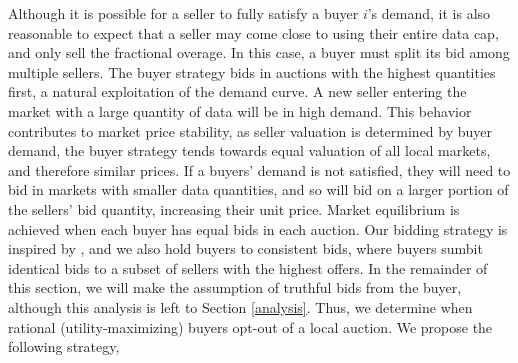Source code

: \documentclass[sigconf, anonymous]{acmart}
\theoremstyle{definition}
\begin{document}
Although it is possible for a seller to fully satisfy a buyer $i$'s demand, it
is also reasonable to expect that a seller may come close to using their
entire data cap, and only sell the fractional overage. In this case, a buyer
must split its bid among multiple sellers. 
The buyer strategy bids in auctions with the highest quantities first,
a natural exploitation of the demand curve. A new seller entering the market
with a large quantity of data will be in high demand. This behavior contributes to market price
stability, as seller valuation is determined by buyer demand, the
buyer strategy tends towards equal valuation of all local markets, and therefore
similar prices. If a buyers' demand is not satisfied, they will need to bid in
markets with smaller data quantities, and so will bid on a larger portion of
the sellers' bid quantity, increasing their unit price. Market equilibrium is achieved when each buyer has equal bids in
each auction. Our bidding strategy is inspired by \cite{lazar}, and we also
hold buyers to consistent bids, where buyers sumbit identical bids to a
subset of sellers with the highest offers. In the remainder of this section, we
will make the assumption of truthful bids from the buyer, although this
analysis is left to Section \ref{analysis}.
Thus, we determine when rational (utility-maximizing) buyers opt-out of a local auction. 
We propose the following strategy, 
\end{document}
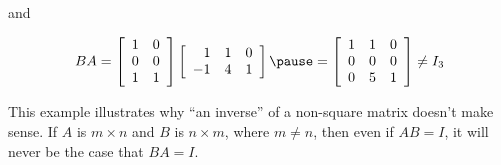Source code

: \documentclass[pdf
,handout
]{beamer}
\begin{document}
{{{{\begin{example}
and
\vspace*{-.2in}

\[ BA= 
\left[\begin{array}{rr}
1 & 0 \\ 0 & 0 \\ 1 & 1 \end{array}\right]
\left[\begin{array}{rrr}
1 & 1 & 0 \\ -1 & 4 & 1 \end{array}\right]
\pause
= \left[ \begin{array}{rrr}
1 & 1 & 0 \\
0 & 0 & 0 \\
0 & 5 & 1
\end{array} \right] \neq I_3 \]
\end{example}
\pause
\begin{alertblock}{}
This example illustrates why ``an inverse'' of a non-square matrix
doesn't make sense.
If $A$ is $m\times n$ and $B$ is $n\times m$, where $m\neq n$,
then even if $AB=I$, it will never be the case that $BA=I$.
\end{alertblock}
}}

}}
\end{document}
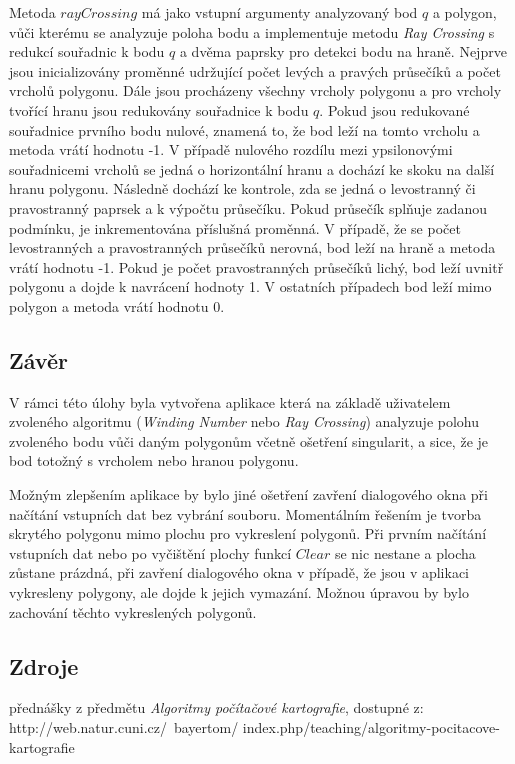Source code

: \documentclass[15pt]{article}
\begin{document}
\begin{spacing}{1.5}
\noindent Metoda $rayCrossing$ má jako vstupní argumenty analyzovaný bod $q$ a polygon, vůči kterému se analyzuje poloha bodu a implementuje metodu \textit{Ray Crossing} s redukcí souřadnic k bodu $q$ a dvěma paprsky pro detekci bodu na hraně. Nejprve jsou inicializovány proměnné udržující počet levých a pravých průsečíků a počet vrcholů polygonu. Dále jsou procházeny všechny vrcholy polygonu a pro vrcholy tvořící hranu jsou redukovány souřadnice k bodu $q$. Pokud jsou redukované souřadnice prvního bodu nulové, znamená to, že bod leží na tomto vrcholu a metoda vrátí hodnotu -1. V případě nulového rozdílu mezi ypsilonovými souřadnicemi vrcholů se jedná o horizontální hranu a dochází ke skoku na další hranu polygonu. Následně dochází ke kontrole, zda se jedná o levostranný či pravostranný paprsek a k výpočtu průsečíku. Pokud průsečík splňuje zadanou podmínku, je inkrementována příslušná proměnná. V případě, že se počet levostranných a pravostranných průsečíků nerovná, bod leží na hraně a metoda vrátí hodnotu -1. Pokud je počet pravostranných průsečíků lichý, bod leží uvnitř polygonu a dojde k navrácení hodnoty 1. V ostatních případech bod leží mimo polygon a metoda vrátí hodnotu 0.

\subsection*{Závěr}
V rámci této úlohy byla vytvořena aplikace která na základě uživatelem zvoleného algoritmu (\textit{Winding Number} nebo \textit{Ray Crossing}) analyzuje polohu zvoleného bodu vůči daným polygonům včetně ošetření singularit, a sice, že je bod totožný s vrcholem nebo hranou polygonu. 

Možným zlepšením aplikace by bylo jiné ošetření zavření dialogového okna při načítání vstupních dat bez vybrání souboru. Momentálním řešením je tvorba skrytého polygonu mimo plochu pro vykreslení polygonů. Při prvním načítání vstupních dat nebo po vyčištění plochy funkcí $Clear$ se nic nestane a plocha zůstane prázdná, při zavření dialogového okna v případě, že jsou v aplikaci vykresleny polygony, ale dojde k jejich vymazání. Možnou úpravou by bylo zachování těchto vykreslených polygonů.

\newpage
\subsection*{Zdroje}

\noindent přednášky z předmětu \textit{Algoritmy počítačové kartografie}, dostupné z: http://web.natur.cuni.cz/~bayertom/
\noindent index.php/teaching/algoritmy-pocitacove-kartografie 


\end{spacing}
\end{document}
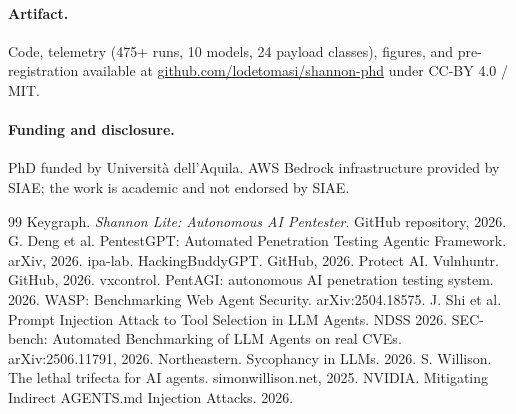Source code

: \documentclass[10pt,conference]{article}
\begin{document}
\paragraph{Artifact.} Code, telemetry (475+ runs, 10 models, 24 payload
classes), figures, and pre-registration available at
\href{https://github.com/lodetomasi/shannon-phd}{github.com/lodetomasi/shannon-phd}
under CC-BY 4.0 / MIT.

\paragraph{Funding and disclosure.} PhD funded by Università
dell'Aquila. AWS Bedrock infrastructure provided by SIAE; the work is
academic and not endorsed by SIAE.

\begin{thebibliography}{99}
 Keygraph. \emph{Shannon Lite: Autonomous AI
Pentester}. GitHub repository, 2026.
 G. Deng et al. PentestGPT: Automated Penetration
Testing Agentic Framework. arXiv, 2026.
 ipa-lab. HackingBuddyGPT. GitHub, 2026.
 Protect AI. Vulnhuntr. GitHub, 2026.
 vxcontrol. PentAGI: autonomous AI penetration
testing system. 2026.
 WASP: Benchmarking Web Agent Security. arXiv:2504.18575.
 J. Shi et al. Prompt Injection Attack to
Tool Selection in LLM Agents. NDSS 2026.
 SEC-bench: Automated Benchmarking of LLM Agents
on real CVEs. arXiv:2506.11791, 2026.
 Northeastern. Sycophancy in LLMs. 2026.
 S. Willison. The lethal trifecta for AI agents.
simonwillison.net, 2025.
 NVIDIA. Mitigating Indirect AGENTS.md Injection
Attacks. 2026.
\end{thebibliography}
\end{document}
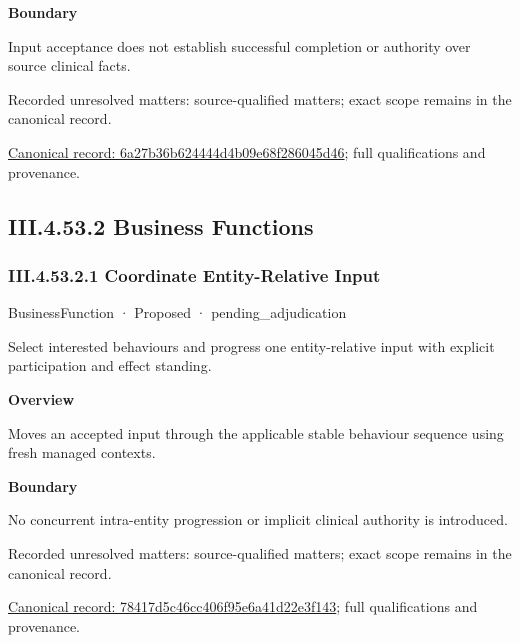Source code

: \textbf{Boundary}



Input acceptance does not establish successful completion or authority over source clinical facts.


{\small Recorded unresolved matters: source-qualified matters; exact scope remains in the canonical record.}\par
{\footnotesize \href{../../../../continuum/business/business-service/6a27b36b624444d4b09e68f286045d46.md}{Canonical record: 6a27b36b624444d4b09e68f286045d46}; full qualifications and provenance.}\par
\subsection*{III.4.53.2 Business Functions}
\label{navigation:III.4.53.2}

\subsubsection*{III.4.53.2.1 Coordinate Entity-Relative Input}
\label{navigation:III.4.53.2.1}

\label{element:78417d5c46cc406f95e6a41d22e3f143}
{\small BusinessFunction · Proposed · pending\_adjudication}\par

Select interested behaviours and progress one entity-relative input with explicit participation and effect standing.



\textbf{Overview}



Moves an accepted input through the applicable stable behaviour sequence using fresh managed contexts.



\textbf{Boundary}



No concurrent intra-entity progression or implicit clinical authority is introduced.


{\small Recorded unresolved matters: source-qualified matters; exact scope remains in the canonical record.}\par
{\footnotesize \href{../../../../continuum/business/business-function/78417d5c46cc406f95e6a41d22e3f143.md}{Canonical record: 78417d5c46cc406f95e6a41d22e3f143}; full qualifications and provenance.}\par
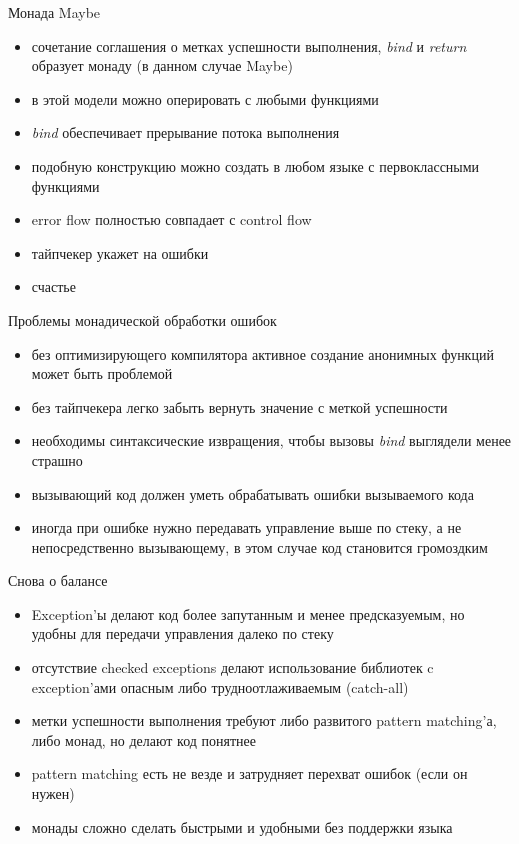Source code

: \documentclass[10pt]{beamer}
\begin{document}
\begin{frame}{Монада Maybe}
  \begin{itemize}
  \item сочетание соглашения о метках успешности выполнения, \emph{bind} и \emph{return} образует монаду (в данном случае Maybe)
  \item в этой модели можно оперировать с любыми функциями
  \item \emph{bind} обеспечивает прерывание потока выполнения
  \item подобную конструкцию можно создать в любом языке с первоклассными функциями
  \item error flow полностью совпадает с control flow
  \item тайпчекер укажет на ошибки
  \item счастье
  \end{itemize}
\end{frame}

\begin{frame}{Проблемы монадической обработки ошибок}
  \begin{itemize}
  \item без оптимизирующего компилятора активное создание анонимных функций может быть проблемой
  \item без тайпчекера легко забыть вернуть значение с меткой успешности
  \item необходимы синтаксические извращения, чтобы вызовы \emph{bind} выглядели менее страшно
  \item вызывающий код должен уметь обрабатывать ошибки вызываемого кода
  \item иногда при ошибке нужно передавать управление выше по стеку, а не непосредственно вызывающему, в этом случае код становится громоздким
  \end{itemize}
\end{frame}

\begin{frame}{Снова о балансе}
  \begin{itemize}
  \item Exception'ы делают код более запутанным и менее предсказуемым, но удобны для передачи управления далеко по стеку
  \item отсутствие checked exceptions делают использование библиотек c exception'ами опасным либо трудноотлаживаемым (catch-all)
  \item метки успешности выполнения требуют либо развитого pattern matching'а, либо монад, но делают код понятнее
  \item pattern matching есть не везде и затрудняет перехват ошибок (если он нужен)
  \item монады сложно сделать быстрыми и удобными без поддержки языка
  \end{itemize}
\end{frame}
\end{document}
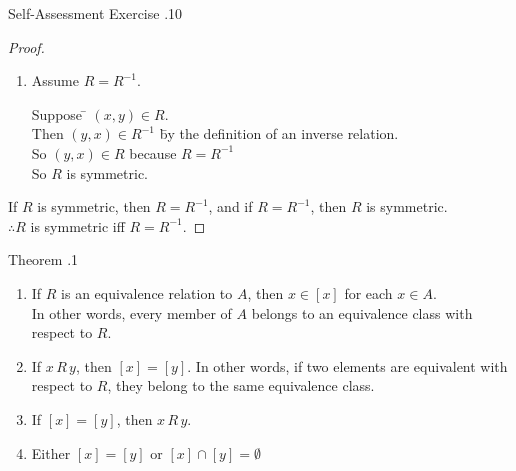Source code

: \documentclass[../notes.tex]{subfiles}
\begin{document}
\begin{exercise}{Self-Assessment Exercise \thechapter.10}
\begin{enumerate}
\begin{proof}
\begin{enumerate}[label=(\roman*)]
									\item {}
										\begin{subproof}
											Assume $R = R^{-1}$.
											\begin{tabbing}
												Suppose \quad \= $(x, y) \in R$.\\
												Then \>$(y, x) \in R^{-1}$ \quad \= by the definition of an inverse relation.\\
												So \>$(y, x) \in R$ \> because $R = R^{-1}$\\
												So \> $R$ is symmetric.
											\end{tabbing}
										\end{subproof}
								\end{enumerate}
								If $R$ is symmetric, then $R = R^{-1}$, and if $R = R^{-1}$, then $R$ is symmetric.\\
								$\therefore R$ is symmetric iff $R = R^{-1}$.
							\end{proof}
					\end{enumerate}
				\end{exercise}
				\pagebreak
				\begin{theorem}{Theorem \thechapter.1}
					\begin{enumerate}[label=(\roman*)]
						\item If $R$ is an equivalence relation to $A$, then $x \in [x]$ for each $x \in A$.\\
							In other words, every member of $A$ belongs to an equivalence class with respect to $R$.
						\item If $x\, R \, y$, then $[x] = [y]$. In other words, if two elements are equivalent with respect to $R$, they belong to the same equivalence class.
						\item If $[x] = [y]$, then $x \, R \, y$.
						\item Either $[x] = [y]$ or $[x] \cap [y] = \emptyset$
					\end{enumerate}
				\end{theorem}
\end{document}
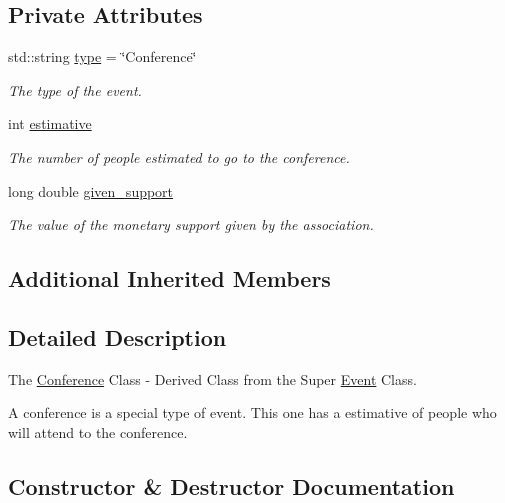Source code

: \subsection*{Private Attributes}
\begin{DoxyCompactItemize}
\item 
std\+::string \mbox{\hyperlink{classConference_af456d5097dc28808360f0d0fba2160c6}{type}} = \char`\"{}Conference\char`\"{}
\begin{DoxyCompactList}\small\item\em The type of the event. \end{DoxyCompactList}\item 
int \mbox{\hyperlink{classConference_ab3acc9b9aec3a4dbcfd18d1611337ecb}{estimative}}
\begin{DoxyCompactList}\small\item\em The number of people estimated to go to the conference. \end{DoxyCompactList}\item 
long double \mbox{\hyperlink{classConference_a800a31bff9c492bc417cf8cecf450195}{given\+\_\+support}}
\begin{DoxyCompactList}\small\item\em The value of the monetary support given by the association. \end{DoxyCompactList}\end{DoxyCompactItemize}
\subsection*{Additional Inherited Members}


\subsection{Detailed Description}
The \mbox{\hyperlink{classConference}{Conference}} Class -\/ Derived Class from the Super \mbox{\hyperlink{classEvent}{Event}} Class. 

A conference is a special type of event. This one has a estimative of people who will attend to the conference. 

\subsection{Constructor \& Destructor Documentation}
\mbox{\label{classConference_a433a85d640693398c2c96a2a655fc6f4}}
● ● ● ● ● ● ●
*TASK*
Considering only lines that hold the word "documentclass", work out how many appear in the listing above and give that number only.

*EXPECTED ANSWER*
6